┌─ Supplied material

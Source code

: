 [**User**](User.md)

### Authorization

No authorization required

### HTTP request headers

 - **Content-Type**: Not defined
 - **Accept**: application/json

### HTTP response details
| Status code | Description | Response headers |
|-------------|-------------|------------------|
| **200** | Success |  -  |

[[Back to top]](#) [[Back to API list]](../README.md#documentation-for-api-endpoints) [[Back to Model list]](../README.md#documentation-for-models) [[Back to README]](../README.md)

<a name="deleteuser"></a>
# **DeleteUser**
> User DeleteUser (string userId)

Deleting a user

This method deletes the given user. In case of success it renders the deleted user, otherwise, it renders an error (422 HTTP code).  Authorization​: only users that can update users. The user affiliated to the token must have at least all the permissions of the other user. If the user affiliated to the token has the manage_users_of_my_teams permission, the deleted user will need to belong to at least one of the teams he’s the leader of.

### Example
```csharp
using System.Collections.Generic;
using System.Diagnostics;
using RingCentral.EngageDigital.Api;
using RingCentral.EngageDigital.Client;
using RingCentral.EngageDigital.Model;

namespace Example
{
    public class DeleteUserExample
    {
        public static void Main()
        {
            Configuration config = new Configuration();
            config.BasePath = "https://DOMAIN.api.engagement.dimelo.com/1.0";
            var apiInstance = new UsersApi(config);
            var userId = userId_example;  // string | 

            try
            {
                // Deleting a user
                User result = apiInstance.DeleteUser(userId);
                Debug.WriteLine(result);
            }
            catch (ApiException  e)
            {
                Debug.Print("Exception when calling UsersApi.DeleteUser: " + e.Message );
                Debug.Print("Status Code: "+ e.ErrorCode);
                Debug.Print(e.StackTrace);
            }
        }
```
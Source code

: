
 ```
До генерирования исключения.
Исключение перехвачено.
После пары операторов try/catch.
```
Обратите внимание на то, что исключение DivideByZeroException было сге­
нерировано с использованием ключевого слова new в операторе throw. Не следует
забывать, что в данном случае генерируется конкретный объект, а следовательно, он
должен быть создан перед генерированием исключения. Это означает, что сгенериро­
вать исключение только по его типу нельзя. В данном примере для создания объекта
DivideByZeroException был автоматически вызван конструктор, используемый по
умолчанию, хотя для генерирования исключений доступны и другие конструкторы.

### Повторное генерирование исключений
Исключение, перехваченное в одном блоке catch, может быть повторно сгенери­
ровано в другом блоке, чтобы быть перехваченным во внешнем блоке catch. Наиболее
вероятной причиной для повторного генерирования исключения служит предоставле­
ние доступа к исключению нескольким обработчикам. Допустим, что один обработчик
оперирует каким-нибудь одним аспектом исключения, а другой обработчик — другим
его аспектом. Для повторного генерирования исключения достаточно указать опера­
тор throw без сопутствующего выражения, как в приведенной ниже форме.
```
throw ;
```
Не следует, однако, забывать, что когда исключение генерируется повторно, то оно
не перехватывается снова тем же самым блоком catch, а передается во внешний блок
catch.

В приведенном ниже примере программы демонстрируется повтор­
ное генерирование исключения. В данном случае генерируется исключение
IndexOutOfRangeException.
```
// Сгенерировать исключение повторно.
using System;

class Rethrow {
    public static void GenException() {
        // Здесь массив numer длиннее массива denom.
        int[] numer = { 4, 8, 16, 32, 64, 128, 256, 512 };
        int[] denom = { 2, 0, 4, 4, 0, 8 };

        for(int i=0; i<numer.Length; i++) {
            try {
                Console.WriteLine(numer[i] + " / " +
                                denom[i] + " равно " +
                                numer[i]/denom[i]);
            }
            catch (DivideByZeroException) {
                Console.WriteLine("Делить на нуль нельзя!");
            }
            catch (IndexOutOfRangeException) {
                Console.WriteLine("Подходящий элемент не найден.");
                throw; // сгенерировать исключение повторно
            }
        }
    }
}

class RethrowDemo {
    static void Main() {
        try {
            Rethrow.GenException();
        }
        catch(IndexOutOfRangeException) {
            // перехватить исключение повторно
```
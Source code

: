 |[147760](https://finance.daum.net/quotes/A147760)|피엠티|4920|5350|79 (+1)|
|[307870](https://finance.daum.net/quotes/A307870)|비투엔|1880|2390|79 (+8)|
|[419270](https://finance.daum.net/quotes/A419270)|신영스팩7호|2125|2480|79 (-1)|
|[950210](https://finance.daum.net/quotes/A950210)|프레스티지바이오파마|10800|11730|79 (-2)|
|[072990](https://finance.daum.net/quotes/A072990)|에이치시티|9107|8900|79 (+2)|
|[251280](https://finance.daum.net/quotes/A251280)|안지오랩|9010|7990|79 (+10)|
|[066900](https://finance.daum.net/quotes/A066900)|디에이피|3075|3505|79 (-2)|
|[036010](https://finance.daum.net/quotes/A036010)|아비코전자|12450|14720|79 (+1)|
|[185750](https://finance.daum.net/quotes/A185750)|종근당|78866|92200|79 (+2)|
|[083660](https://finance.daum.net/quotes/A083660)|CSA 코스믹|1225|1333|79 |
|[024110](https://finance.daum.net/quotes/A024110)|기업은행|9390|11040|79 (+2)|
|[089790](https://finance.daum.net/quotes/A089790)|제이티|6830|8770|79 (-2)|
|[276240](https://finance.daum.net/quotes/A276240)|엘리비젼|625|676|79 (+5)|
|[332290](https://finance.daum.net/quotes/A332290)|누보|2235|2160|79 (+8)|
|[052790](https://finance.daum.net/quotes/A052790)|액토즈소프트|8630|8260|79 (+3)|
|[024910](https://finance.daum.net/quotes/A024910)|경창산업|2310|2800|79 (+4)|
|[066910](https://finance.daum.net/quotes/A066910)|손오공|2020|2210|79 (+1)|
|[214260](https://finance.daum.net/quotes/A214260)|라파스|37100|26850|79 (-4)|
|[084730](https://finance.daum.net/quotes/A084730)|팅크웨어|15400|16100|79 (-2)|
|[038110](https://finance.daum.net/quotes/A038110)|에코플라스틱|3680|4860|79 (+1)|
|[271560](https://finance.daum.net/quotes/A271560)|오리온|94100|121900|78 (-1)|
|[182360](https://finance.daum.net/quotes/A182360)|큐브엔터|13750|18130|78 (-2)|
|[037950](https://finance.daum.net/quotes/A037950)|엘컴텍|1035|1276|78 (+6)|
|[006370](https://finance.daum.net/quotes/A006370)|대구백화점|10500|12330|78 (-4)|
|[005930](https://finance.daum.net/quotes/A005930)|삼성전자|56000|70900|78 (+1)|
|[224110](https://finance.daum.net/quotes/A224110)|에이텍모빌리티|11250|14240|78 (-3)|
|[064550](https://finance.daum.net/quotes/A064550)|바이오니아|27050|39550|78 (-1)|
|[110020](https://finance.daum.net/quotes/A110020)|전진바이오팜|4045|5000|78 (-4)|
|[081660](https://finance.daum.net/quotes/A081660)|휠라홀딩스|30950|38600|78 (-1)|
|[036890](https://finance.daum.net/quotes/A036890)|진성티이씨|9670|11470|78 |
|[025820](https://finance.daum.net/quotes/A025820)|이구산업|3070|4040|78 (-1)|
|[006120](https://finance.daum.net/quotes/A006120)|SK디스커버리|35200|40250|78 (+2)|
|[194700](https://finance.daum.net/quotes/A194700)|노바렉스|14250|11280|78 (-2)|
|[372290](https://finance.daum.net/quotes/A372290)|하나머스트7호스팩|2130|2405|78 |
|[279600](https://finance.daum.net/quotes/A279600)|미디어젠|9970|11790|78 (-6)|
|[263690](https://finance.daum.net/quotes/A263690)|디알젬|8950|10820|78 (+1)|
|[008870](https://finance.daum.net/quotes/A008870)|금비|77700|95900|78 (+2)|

└─

__Goal of the exercise__
Each line above with the string "Console" should be reported in full.

__Exercise result__
                Console.WriteLine(numer[i] + " / " +
                Console.WriteLine("Делить на нуль нельзя!");
                Console.WriteLine("Подходящий элемент не найден.");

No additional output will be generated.